Activity: Read the records below. Copy each line where the string "goal" occurs.

###

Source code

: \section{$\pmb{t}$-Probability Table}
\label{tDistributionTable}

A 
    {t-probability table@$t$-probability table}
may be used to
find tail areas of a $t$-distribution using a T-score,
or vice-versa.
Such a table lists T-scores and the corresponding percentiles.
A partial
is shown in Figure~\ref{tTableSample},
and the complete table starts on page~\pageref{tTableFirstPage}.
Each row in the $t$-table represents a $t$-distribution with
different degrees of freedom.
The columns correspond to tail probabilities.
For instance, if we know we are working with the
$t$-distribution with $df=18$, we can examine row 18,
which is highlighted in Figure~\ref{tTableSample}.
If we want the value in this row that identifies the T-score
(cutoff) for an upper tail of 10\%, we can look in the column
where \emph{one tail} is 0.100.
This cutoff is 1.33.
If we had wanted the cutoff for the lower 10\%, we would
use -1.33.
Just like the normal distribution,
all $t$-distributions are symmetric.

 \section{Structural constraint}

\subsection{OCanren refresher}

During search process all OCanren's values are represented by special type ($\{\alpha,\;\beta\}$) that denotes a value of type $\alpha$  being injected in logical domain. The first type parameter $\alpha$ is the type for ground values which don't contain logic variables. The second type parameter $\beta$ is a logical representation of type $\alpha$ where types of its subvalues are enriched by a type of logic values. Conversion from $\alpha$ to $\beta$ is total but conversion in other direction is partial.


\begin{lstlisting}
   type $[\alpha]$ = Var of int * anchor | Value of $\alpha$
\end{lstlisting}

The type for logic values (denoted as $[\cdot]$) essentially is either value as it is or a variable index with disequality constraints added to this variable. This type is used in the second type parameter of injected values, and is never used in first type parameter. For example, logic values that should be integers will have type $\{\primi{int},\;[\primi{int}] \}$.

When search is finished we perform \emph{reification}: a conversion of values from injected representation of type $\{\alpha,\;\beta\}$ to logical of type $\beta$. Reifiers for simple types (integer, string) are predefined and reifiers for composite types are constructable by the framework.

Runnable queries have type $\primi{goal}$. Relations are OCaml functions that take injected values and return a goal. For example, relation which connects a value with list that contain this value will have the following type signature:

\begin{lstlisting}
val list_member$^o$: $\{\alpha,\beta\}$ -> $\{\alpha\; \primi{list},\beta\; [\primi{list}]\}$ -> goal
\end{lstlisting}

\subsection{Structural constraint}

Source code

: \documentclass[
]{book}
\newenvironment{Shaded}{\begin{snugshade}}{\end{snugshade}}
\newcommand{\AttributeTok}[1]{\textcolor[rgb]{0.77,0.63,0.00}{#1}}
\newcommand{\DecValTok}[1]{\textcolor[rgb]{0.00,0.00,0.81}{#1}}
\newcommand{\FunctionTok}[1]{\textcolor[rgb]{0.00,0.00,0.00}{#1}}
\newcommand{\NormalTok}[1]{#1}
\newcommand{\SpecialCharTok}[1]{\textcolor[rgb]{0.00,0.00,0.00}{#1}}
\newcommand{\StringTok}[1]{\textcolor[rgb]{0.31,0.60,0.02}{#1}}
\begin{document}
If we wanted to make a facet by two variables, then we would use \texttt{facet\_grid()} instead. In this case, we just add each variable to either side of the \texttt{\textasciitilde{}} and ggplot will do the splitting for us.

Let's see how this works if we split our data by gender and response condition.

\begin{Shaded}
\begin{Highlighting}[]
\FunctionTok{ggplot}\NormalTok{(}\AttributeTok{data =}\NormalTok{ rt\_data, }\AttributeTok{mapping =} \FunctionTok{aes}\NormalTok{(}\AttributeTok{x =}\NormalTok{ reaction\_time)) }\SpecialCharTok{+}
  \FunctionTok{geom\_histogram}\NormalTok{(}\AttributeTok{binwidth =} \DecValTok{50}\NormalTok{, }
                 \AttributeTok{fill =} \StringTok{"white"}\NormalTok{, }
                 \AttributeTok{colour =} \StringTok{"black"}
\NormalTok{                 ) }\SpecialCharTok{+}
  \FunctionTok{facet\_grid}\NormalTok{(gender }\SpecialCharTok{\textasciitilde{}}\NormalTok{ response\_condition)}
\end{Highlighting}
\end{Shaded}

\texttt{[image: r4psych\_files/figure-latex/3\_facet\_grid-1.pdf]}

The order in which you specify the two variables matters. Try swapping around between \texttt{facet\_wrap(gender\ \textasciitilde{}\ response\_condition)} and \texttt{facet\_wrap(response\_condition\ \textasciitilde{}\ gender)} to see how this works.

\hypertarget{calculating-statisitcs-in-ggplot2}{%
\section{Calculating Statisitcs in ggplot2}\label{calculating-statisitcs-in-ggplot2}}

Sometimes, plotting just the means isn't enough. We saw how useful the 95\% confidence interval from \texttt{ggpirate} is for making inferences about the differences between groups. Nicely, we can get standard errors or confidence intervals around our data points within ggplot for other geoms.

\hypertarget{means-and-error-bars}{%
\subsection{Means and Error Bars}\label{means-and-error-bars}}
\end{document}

###

Response to this exercise:
Runnable queries have type $\primi{goal}$. Relations are OCaml functions that take injected values and return a goal. For example, relation which connects a value with list that contain this value will have the following type signature:
val list_member$^o$: $\{\alpha,\beta\}$ -> $\{\alpha\; \primi{list},\beta\; [\primi{list}]\}$ -> goal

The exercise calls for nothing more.